Novel Imidazo[4,5-c]Quinoline And Imidazo[4,5-c][1,5]Naphthyridine Derivatives As LRRK2 Inhibitors

摘要

The present invention provides novel imidazo[4,5-c]quinoline and imidazo[4,5-c][1,5]naphthyridine derivatives of Formula (I), and the pharmaceutically acceptable salts thereof;;wherein R1, R1a, R1b, R2, R4, R5, R6, X and Z are as defined in the specification.
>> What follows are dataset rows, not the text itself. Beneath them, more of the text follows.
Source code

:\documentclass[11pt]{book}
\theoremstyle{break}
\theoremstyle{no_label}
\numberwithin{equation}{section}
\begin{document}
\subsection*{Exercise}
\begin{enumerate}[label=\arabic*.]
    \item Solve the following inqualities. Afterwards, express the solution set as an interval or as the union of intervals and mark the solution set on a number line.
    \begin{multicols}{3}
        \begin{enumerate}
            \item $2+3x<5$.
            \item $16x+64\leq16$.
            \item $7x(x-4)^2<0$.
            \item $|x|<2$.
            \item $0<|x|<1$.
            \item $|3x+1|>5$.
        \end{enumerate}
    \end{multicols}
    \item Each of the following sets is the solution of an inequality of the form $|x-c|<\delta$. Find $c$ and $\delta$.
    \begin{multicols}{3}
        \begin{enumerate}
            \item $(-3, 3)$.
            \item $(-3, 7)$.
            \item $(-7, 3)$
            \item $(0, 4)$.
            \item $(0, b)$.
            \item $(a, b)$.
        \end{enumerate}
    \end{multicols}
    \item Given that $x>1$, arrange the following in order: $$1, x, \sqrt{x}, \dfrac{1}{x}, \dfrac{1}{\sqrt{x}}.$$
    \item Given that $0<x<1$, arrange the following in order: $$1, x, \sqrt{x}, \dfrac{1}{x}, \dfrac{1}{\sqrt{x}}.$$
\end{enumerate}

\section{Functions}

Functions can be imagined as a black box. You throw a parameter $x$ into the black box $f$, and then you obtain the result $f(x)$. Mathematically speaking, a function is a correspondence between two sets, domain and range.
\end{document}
The invention is also directed to pharmaceutical compositions comprising the compounds of Formula (I) and to use of the compounds in the treatment of diseases associated with LRRK2, such as neurodegenerative diseases including Parkinson's disease or Alzheimer's disease, cancer, Crohn's disease or leprosy.

主权项

1. A compound of Formula (I) or a pharmaceutically acceptable salt thereof; wherein X is CR7 or N; Z is CR3 or N; R1 is selected from the group consisting of hydrogen, cyano and a 5- to 10-membered heteroaryl which contains 1 to 5 heteroatoms independently selected from N, O and S; wherein the 5- to 10-membered heteroaryl is optionally substituted with 1 to 3 R8; R1a and R1b are each independently hydrogen, halo, hydroxy or C1-C3alkyl; or R1a and R1b taken together with the carbon to which they are attached are a C3-C6cycloalkyl or C(O); R2 is a C1-C6alkyl, C3-C7cycloalkyl or a 4- to 7-membered heterocycloalkyl which contains 1 to 3 heteroatoms independently selected from NR, O and S; wherein the C3-C7cycloalkyl and 4- to 7-membered heterocycloalkyl are each optionally substituted with 1 to 3 R9; and wherein the C1-C6alkyl is optionally substituted with 1 to 3 R10; R is hydrogen, C1-C6alkyl or absent; R3, R4, R5, R6 and R7 are each independently selected from the group consisting of hydrogen, deutero, amino, halo, hydroxy, cyano, C1-C6alkyl, C3-C6cycloalkyl and C1-C6alkoxy; wherein the C1-C6alkyl, C3-C6cycloalkyl and C1-C6alkoxy are each optionally substituted with 1 to 3 halo or C1-C3alkoxy; R8 at each occurrence is independently selected from the group consisting of halo, —C(O)NH2, —C(O)NH(C1-C3alkyl), —C(O)N(C1-C3alkyl)2, C1-C6alkyl, C1-C6alkoxy and C3-C6cycloalkyl; wherein the C1-C6alkyl, C1-C6alkoxy and C3-C6cycloalkyl are each optionally substituted with 1 to 3 halo, cyano, hydroxy or C1-C3alkoxy; R9 at each occurrence is independently selected from the group consisting of halo, hydroxy, C1-C6alkyl, C1-C6alkoxy, and C1-C6alkoxyC1-C6alkyl, wherein the C1-C6alkyl, C1-C6alkoxy, and C1-C6alkoxyC1-C6alkyl are optionally substituted with one to three halo or a cyano; and R10 at each occurrence is independently selected from the group consisting of halo, C1-C6alkoxy, C1-C6thioalkoxy, amino, C1-C6alkylamino and di(C1-C6alkyl)amino.